Summary: What do you need to do to get an entry level job in data
science?
This article is written for anyone who is considering becoming a data
scientist. That includes young people just starting their bachelor’s
degrees and folks in the first two or three years of their careers who want to
make the switch.
It’s not for
folks who know they are going to pursue one of the new Master’s in Data Science
or Ph.D. candidates. It’s for folks looking for entry level jobs that are
specifically on the data science career ladder.
Is There a Data Science Career Progression That Doesn’t Require an
Advanced Degree?
Yes there
is. Like many high skill professions that’s not to say that an advanced
degree won’t make it easier but there are definitely ways to enter this market
with only a bachelor’s degree.
If you’ve
been practicing data science for more than five or ten years you also know that
the majority of us over 35 don’t have specific data science degrees. We
came to data science via a variety of related disciplines and gained our cred
largely based on performance and experience. It’s only the cohort under
35 working in data science that’s likely to have a DS-specific degree, advanced
or bachelor’s.
The flack
this article is likely to draw is not over the level of degree required or the
types of experience but the just-below-boiling controversy about who gets to
call themselves a data scientist. The problem in our profession, and I’m
not going to solve it here, is there is not an accepted nomenclature that differentiates
the various skill levels of data scientists or who gets to wear that title at
all.
Employers
aren’t helping since actual data science jobs may be called engineer, analyst,
developer, team lead or many other less exciting sounding titles. Other
employers are giving data science titles to folks who are not really doing data
science, but more descriptive analytics and straight EDW work.
So for simplicity’s sake I’m going to call our target audience folks
who are seeking positions as Junior or Associate Data
Scientists. Specifically that means doing work that involves
detecting signals in the data that can be used to make predictions about future
behavior. Not simple descriptive historical analysis of what’s happened
in the past.
For Beginners What Does the Market Look Like and What Type of Work Will
You Do?
There are two key points to understand here. The first is that
the data science market has divided into two distinctly different segments,
Production and Development.
Production: This
is by far the largest and most mature segment where predictive analytics has
been used for longest and where it is best integrated to create truly
data-driven businesses. Large B2C service businesses dominate this group,
specifically insurance, financial services, cable and telecos, healthcare, plus
retail, ecommerce, and some manufacturing. These companies are widely
distributed geographically so you can work pretty much anywhere. The
primary data science activities are predictive analytics and recommenders.
Development: This
is the new and sexy world of data science that gets all the press
coverage. In these enterprises the data science and the code are the
product. Think Google, Facebook, eHarmony, Apple, and the thousands of
start-ups that are either developing new analytic and big data platforms, or
products with embedded analytics. This is also where you find the newest
developments in data science including deep learning for image, text, and
speech recognition, much of IoT (some crossover here to the production world),
and all the flavors of AI.
The
Development world is geographically concentrated in a few areas that we all
know: the Bay area, Silicon Beach, New York, Boston, and maybe Austin.

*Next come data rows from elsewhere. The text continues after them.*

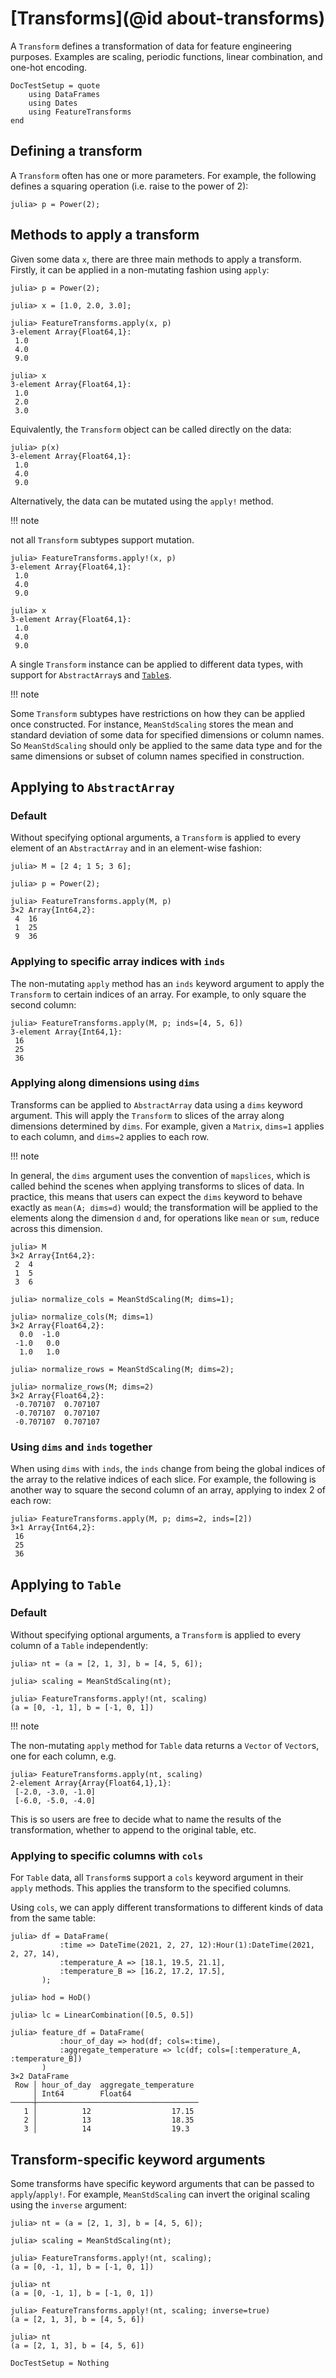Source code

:# [Transforms](@id about-transforms)

A `Transform` defines a transformation of data for feature engineering purposes.
Examples are scaling, periodic functions, linear combination, and one-hot encoding.

```@meta
DocTestSetup = quote
    using DataFrames
    using Dates
    using FeatureTransforms
end
```

## Defining a transform

A `Transform` often has one or more parameters.
For example, the following defines a squaring operation (i.e. raise to the power of 2):

```julia-repl
julia> p = Power(2);
```

## Methods to apply a transform

Given some data `x`, there are three main methods to apply a transform.
Firstly, it can be applied in a non-mutating fashion using `apply`:

```jldoctest transforms
julia> p = Power(2);

julia> x = [1.0, 2.0, 3.0];

julia> FeatureTransforms.apply(x, p)
3-element Array{Float64,1}:
 1.0
 4.0
 9.0

julia> x
3-element Array{Float64,1}:
 1.0
 2.0
 3.0
```

Equivalently, the `Transform` object can be called directly on the data:

```jldoctest transforms
julia> p(x)
3-element Array{Float64,1}:
 1.0
 4.0
 9.0
```

Alternatively, the data can be mutated using the `apply!` method.

!!! note

  not all `Transform` subtypes support mutation.

```jldoctest transforms
julia> FeatureTransforms.apply!(x, p)
3-element Array{Float64,1}:
 1.0
 4.0
 9.0

julia> x
3-element Array{Float64,1}:
 1.0
 4.0
 9.0
```

A single `Transform` instance can be applied to different data types, with support for `AbstractArray`s and [`Table`s](https://github.com/JuliaData/Tables.jl).

!!! note

  Some `Transform` subtypes have restrictions on how they can be applied once constructed.
  For instance, `MeanStdScaling` stores the mean and standard deviation of some data for specified dimensions or column names.
  So `MeanStdScaling` should only be applied to the same data type and for the same dimensions or subset of column names specified in construction.

## Applying to `AbstractArray`

### Default

Without specifying optional arguments, a `Transform` is applied to every element of an `AbstractArray` and in an element-wise fashion:

```jldoctest transforms
julia> M = [2 4; 1 5; 3 6];

julia> p = Power(2);

julia> FeatureTransforms.apply(M, p)
3×2 Array{Int64,2}:
 4  16
 1  25
 9  36
```

### Applying to specific array indices with `inds`

The non-mutating `apply` method has an `inds` keyword argument to apply the `Transform` to certain indices of an array.
For example, to only square the second column:

```jldoctest transforms
julia> FeatureTransforms.apply(M, p; inds=[4, 5, 6])
3-element Array{Int64,1}:
 16
 25
 36
```

### Applying along dimensions using `dims`

Transforms can be applied to `AbstractArray` data using a `dims` keyword argument.
This will apply the `Transform` to slices of the array along dimensions determined by `dims`.
For example, given a `Matrix`, `dims=1` applies to each column, and `dims=2` applies
to each row.

!!! note

  In general, the `dims` argument uses the convention of `mapslices`, which is called behind the scenes when applying transforms to slices of data.
  In practice, this means that users can expect the `dims` keyword to behave exactly as `mean(A; dims=d)` would; the transformation will be applied to the elements along the dimension `d` and, for operations like `mean` or `sum`, reduce across this dimension.

```jldoctest transforms
julia> M
3×2 Array{Int64,2}:
 2  4
 1  5
 3  6

julia> normalize_cols = MeanStdScaling(M; dims=1);

julia> normalize_cols(M; dims=1)
3×2 Array{Float64,2}:
  0.0  -1.0
 -1.0   0.0
  1.0   1.0

julia> normalize_rows = MeanStdScaling(M; dims=2);

julia> normalize_rows(M; dims=2)
3×2 Array{Float64,2}:
 -0.707107  0.707107
 -0.707107  0.707107
 -0.707107  0.707107
```

### Using `dims` and `inds` together

When using `dims` with `inds`, the `inds` change from being the global indices of the array to the relative indices of each slice.
For example, the following is another way to square the second column of an array, applying to  index 2 of each row:

```jldoctest transforms
julia> FeatureTransforms.apply(M, p; dims=2, inds=[2])
3×1 Array{Int64,2}:
 16
 25
 36
```

## Applying to `Table`

### Default

Without specifying optional arguments, a `Transform` is applied to every column of a `Table` independently:

```jldoctest transforms
julia> nt = (a = [2, 1, 3], b = [4, 5, 6]);

julia> scaling = MeanStdScaling(nt);

julia> FeatureTransforms.apply!(nt, scaling)
(a = [0, -1, 1], b = [-1, 0, 1])
```

!!! note

  The non-mutating `apply` method for `Table` data returns a `Vector` of `Vector`s, one for each column, e.g.

  ```julia-repl
  julia> FeatureTransforms.apply(nt, scaling)
  2-element Array{Array{Float64,1},1}:
   [-2.0, -3.0, -1.0]
   [-6.0, -5.0, -4.0]
  ```

  This is so users are free to decide what to name the results of the transformation, whether to append to the original table, etc.

### Applying to specific columns with `cols`

For `Table` data, all `Transform`s support a `cols` keyword argument in their `apply` methods.
This applies the transform to the specified columns.

Using `cols`, we can apply different transformations to different kinds of data from the same table:

```jldoctest transforms
julia> df = DataFrame(
           :time => DateTime(2021, 2, 27, 12):Hour(1):DateTime(2021, 2, 27, 14),
           :temperature_A => [18.1, 19.5, 21.1],
           :temperature_B => [16.2, 17.2, 17.5],
       );

julia> hod = HoD()

julia> lc = LinearCombination([0.5, 0.5])

julia> feature_df = DataFrame(
           :hour_of_day => hod(df; cols=:time),
           :aggregate_temperature => lc(df; cols=[:temperature_A, :temperature_B])
       )
3×2 DataFrame
 Row │ hour_of_day  aggregate_temperature 
     │ Int64        Float64               
─────┼────────────────────────────────────
   1 │          12                  17.15
   2 │          13                  18.35
   3 │          14                  19.3
```

## Transform-specific keyword arguments

Some transforms have specific keyword arguments that can be passed to `apply`/`apply!`.
For example, `MeanStdScaling` can invert the original scaling using the `inverse` argument:

```jldoctest transforms
julia> nt = (a = [2, 1, 3], b = [4, 5, 6]);

julia> scaling = MeanStdScaling(nt);

julia> FeatureTransforms.apply!(nt, scaling);
(a = [0, -1, 1], b = [-1, 0, 1])

julia> nt
(a = [0, -1, 1], b = [-1, 0, 1])

julia> FeatureTransforms.apply!(nt, scaling; inverse=true)
(a = [2, 1, 3], b = [4, 5, 6])

julia> nt
(a = [2, 1, 3], b = [4, 5, 6])
```

```@meta
DocTestSetup = Nothing
```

This is exciting and heady stuff where you will probably devote upwards of 60%
to 70% of your substantial starting salary to rent.
As a new
Associate Data Scientist you are much more likely to find your first career
step in the Production world.
The Four Paths of Data Science
The second
main point is that your career progression in DS will probably take you down
one of four paths represented by different types of data scientists.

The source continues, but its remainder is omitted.